ANALYSIS PURSUANT TO ANDERS V. CALIFORNIA
Appellant's counsel filed a brief in compliance with Anders v. California and Gainous v. State. Appellant's counsel states that he has diligently reviewed the appellate record and is of the opinion that the record reflects no reversible error and that there is no error upon which an appeal can be predicated. He further relates that he is well acquainted with the facts in this case. In compliance with Anders , Gainous , and High v. State , 573 S.W.2d 807 (Tex. Crim. App. [Panel Op.] 1978), Appellant's brief presents a chronological summation of the procedural history of the case and further states that Appellant's counsel is unable to raise any arguable issues for appeal.
In compliance with Kelly v. State , Appellant's counsel provided Appellant with a copy of the brief, notified Appellant of his motion to withdraw as counsel, informed Appellant of his right to file a pro se response, and took concrete measures to facilitate Appellant's review of the appellate record. See Kelly v . State , 436 S.W.3d 313, 319 (Tex. Crim. App. 2014).
Thereafter, Appellant filed a pro se brief in which he raised the following issues: (1) insufficiency of the evidence and (2) ineffective assistance of counsel. See Bledsoe v . State , 178 S.W.3d 824, 826-27 (Tex. Crim. App. 2005).
We have construed Appellant's brief and the issues raised therein liberally in the interest of justice. See Gill v . State , No. 12-11-00282-CR, 2012 WL 3804369, at *1 n.2 (Tex. App.-Tyler Aug. 31, 2012, pet. ref'd) (mem. op., not designated for publication).
CONCLUSION
As required by Stafford v. State , 813 S.W.2d 503 (Tex. Crim. App. 1991), Appellant's counsel has moved for leave to withdraw. See also In re Schulman , 252 S.W.3d 403, 407 (Tex. Crim. App. 2008) (orig. proceeding). We carried the motion for consideration with the merits. Having done so and finding no reversible error, Appellant's counsel's motion for leave to withdraw is hereby granted and the trial court's judgment is affirmed.
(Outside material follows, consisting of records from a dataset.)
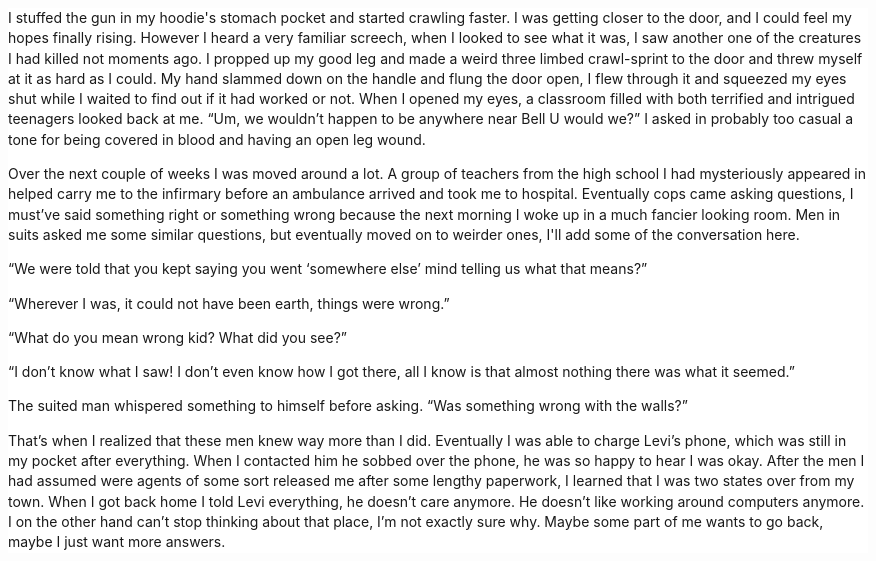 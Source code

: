I stuffed the gun in my hoodie's stomach pocket and started crawling faster. I was getting closer to the door, and I could feel my hopes finally rising. However I heard a very familiar screech, when I looked to see what it was, I saw another one of the creatures I had killed not moments ago. I propped up my good leg and made a weird three limbed crawl-sprint to the door and threw myself at it as hard as I could. My hand slammed down on the handle and flung the door open, I flew through it and squeezed my eyes shut while I waited to find out if it had worked or not. When I opened my eyes, a classroom filled with both terrified and intrigued teenagers looked back at me. “Um, we wouldn’t happen to be anywhere near Bell U would we?” I asked in probably too casual a tone for being covered in blood and having an open leg wound.

Over the next couple of weeks I was moved around a lot. A group of teachers from the high school I had mysteriously appeared in helped carry me to the infirmary before an ambulance arrived and took me to hospital. Eventually cops came asking questions, I must’ve said something right or something wrong because the next morning I woke up in a much fancier looking room. Men in suits asked me some similar questions, but eventually moved on to weirder ones, I'll add some of the conversation here.

“We were told that you kept saying you went ‘somewhere else’ mind telling us what that means?”

“Wherever I was, it could not have been earth, things were wrong.”

“What do you mean wrong kid? What did you see?”

“I don’t know what I saw! I don’t even know how I got there, all I know is that almost nothing there was what it seemed.”

The suited man whispered something to himself before asking. “Was something wrong with the walls?” 

That’s when I realized that these men knew way more than I did. Eventually I was able to charge Levi’s phone, which was still in my pocket after everything. When I contacted him he sobbed over the phone, he was so happy to hear I was okay. After the men I had assumed were agents of some sort released me after some lengthy paperwork, I learned that I was two states over from my town. When I got back home I told Levi everything, he doesn’t care anymore. He doesn’t like working around computers anymore. I on the other hand can’t stop thinking about that place, I’m not exactly sure why. Maybe some part of me wants to go back, maybe I just want more answers. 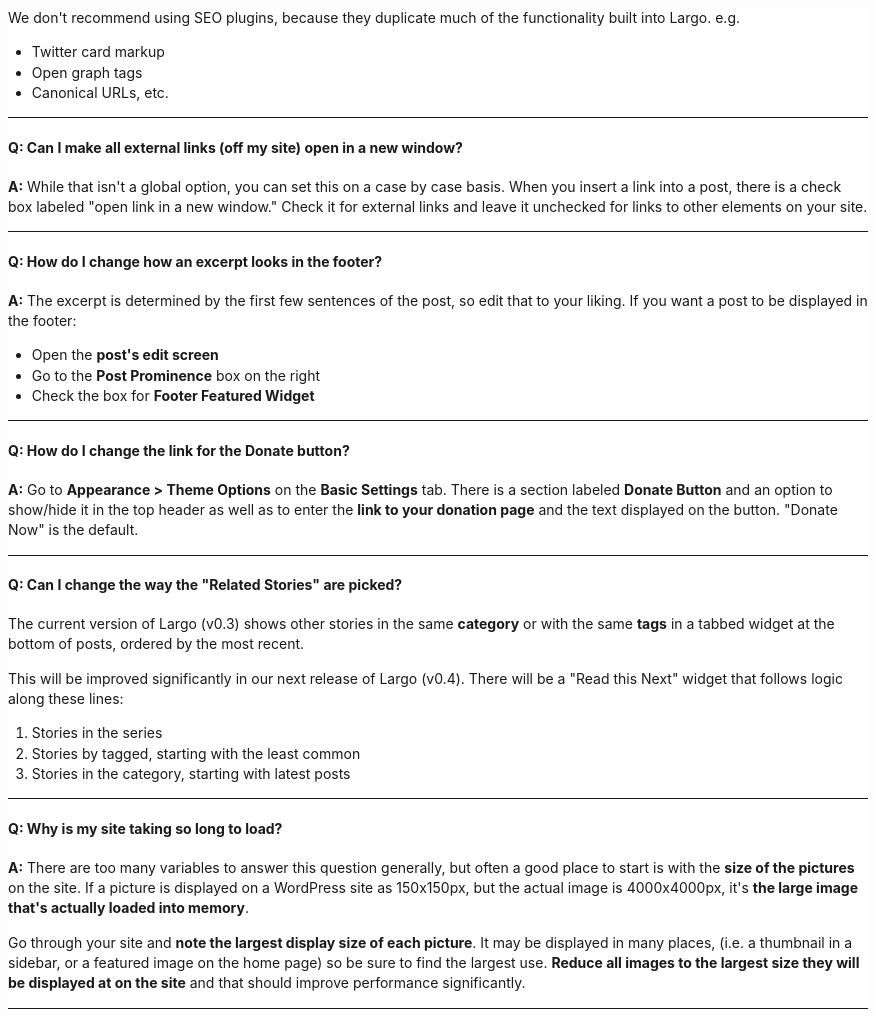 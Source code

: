 We don't recommend using SEO plugins, because they duplicate much of the functionality built into Largo. e.g.

* Twitter card markup
* Open graph tags
* Canonical URLs, etc.

***

#### Q: Can I make all external links (off my site) open in a new window?
**A:** While that isn't a global option, you can set this on a case by case basis. When you insert a link into a post, there is a check box labeled "open link in a new window." Check it for external links and leave it unchecked for links to other elements on your site.
***

#### Q: How do I change how an excerpt looks in the footer?
**A:** The excerpt is determined by the first few sentences of the post, so edit that to your liking. If you want a post to be displayed in the footer:

* Open the **post's edit screen**
* Go to the **Post Prominence** box on the right
* Check the box for **Footer Featured Widget**

***

#### Q: How do I change the link for the Donate button?
**A:** Go to **Appearance > Theme Options** on the **Basic Settings** tab. There is a section labeled **Donate Button** and an option to show/hide it in the top header as well as to enter the **link to your donation page** and the text displayed on the button. "Donate Now" is the default.
***

#### Q: Can I change the way the "Related Stories" are picked?

The current version of Largo (v0.3) shows other stories in the same **category** or with the same **tags** in a tabbed widget at the bottom of posts, ordered by the most recent.

This will be improved significantly in our next release of Largo (v0.4). There will be a "Read this Next" widget that follows logic along these lines:

1. Stories in the series
2. Stories by tagged, starting with the least common
3. Stories in the category, starting with latest posts

***

#### Q: Why is my site taking so long to load?
**A:** There are too many variables to answer this question generally, but often a good place to start is with the **size of the pictures** on the site. If a picture is displayed on a WordPress site as 150x150px, but the actual image is 4000x4000px, it's **the large image that's actually loaded into memory**.

Go through your site and **note the largest display size of each picture**. It may be displayed in many places, (i.e. a thumbnail in a sidebar, or a featured image on the home page) so be sure to find the largest use. **Reduce all images to the largest size they will be displayed at on the site** and that should improve performance significantly.
***
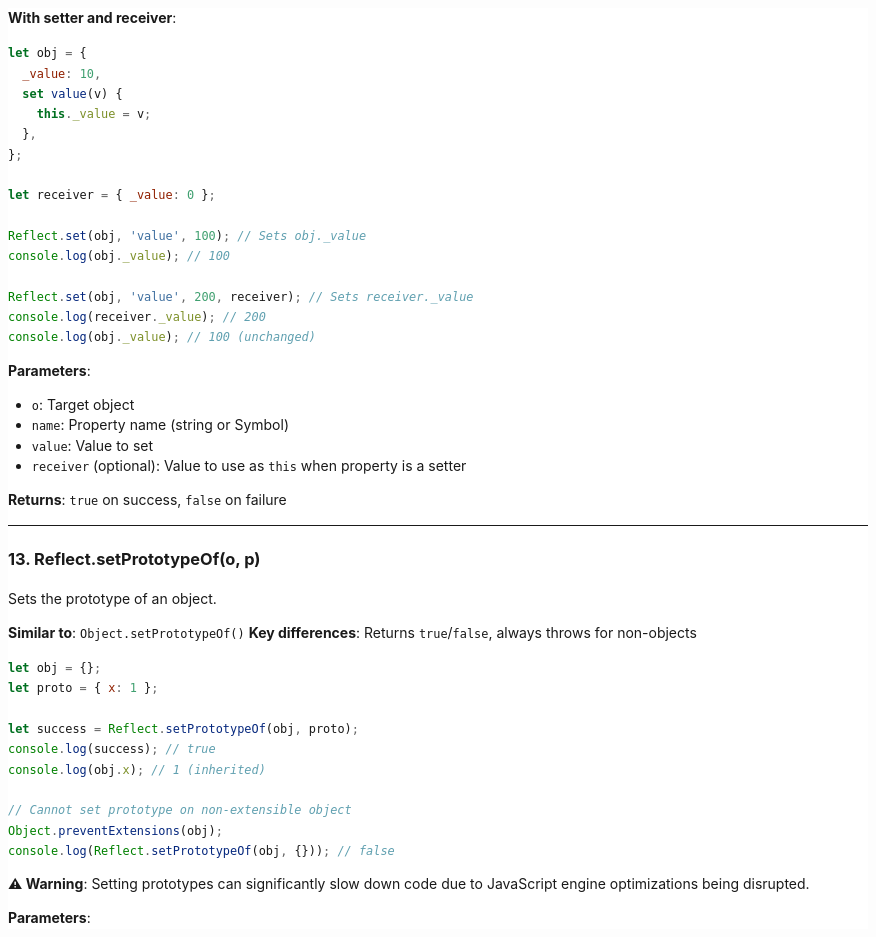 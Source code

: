 **With setter and receiver**:

```javascript
let obj = {
  _value: 10,
  set value(v) {
    this._value = v;
  },
};

let receiver = { _value: 0 };

Reflect.set(obj, 'value', 100); // Sets obj._value
console.log(obj._value); // 100

Reflect.set(obj, 'value', 200, receiver); // Sets receiver._value
console.log(receiver._value); // 200
console.log(obj._value); // 100 (unchanged)
```

**Parameters**:

- `o`: Target object
- `name`: Property name (string or Symbol)
- `value`: Value to set
- `receiver` (optional): Value to use as `this` when property is a setter

**Returns**: `true` on success, `false` on failure

---

### 13. Reflect.setPrototypeOf(o, p)

Sets the prototype of an object.

**Similar to**: `Object.setPrototypeOf()`
**Key differences**: Returns `true`/`false`, always throws for non-objects

```javascript
let obj = {};
let proto = { x: 1 };

let success = Reflect.setPrototypeOf(obj, proto);
console.log(success); // true
console.log(obj.x); // 1 (inherited)

// Cannot set prototype on non-extensible object
Object.preventExtensions(obj);
console.log(Reflect.setPrototypeOf(obj, {})); // false
```

**⚠️ Warning**: Setting prototypes can significantly slow down code due to JavaScript engine optimizations being disrupted.

**Parameters**:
As a result of our disposition of this case, Appellant's counsel has a duty to, within five days of the date of this opinion, send a copy of the opinion and judgment to Appellant and advise him of his right to file a petition for discretionary review. See TEX. R. APP. P. 48.4; In re Schulman , 252 S.W.3d at 411 n.35. Should Appellant wish to seek review of this case by the Texas Court of Criminal Appeals, he must either retain an attorney to file a petition for discretionary review on his behalf or he must file a petition for discretionary review pro se. Any petition for discretionary review must be filed within thirty days from the date of either this opinion or the date that the last timely motion for rehearing was overruled by this court. See TEX. R. APP. P. 68.2. Any petition for discretionary review must be filed with the Texas Court of Criminal Appeals. See TEX. R. APP. P. 68.3(a). Any petition for discretionary review should comply with the requirements of Texas Rule of Appellate Procedure 68.4. See In re Schulman , 252 S.W.3d at 408 n.22. Opinion delivered October 17, 2019.
Panel consisted of Worthen, C.J., Hoyle, J., and Neeley, J.
(DO NOT PUBLISH)
COURT OF APPEALS TWELFTH COURT OF APPEALS DISTRICT OF TEXAS
JUDGMENT
Appeal from the 392nd District Court of Henderson County, Texas (Tr.Ct.No. CR18-0244-392)
THIS CAUSE came to be heard on the appellate record and briefs filed herein, and the same being considered, it is the opinion of this court that there was no error in the judgment.
It is therefore ORDERED, ADJUDGED and DECREED that the judgment of the court below be in all things affirmed, and that this decision be certified to the court below for observance.
By per curiam opinion.
Panel consisted of Worthen, C.J., Hoyle, J. and Neeley, J.